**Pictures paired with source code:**

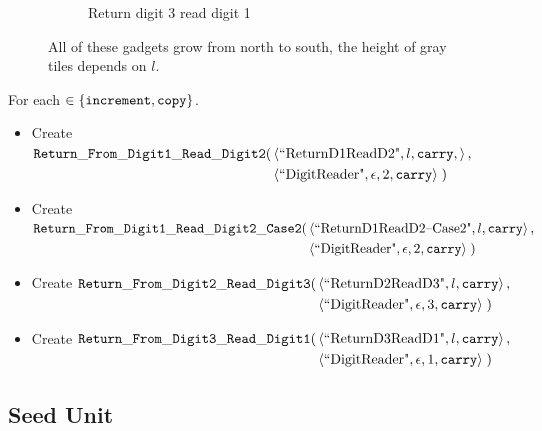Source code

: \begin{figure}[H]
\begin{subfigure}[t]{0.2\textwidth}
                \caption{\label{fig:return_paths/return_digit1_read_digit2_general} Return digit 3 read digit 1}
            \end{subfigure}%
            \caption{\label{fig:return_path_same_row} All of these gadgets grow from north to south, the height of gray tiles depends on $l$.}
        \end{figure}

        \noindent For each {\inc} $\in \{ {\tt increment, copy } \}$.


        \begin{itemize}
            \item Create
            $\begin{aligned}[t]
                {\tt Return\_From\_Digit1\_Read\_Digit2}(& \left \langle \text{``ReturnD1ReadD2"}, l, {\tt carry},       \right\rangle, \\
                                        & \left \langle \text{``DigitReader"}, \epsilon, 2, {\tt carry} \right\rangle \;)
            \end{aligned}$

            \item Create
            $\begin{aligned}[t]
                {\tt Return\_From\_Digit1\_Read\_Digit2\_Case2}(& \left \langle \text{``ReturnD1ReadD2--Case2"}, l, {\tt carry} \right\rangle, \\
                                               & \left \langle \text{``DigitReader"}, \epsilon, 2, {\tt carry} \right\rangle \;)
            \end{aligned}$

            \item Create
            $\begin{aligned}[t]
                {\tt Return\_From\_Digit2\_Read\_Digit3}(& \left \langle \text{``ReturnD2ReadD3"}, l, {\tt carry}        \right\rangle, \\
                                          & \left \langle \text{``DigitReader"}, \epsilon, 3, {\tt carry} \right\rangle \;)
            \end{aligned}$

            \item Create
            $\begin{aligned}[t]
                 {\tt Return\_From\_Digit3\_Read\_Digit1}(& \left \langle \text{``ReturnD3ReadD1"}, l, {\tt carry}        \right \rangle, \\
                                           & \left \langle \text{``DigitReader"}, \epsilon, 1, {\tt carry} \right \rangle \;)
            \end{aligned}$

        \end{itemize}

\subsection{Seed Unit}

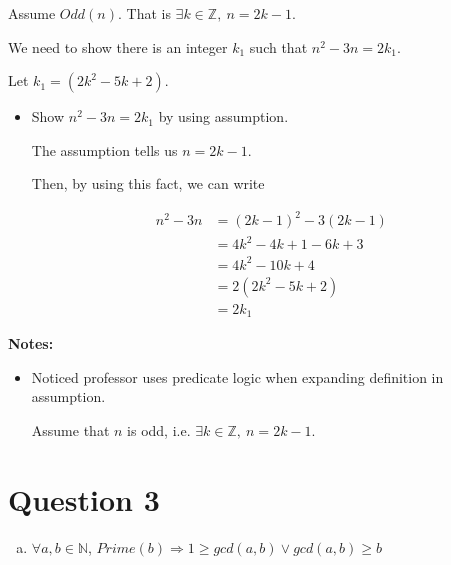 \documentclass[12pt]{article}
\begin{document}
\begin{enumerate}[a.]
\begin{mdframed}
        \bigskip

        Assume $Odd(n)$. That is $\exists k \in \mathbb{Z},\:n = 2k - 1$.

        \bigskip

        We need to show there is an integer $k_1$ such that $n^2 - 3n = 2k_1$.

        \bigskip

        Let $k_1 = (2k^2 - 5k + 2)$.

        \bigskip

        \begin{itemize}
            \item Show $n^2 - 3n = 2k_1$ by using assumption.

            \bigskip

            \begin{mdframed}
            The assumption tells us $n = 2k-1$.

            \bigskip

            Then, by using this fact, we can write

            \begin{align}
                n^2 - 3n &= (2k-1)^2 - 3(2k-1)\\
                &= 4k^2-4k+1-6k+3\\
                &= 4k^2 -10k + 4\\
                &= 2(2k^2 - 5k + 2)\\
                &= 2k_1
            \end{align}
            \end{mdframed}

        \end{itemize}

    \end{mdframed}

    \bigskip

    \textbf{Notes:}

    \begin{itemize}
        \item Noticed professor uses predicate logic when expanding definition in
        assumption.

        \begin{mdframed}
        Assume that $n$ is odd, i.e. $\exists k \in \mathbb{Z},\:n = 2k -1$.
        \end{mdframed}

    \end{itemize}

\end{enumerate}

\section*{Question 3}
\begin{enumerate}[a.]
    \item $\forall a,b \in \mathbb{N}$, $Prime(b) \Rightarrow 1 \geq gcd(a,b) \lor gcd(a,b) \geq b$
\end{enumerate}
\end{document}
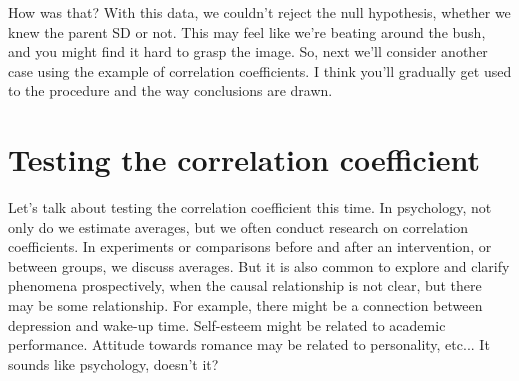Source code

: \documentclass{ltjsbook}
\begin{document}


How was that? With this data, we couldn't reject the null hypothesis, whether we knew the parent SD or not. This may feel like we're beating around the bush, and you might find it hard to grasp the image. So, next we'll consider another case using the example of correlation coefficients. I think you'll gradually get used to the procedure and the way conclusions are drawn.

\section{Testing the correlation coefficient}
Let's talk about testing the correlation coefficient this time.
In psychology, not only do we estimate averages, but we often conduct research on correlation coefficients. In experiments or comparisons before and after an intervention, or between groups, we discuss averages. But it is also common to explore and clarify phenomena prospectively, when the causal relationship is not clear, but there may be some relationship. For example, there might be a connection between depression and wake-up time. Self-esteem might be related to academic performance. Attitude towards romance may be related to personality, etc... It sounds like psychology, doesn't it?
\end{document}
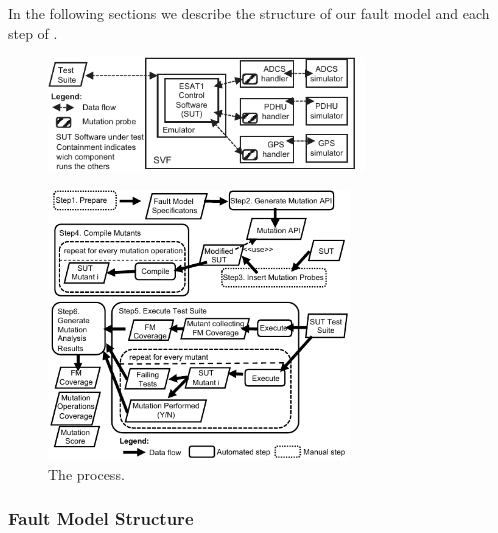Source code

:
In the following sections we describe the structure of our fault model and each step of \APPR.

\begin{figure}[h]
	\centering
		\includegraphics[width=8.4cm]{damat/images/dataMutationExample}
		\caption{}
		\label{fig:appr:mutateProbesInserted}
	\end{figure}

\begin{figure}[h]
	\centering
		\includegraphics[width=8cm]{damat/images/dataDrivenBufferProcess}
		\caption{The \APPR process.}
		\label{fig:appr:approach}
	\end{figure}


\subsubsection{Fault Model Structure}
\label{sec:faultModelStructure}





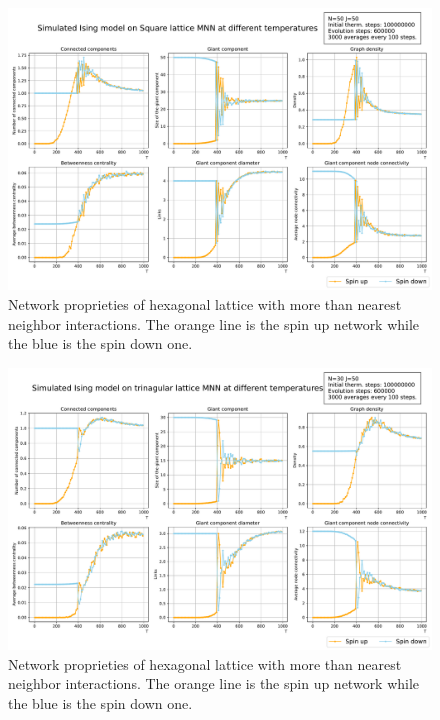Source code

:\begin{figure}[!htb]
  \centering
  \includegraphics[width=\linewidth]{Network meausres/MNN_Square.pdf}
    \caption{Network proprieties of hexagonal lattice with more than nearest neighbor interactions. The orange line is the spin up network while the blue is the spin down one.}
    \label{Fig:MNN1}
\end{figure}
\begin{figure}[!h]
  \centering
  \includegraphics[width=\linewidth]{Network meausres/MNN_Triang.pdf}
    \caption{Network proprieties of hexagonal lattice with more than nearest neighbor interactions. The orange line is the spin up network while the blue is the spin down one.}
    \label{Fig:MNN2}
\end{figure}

**Required work:** One number is the full answer: how many lines of the records include the string "exists".

**Result:** 2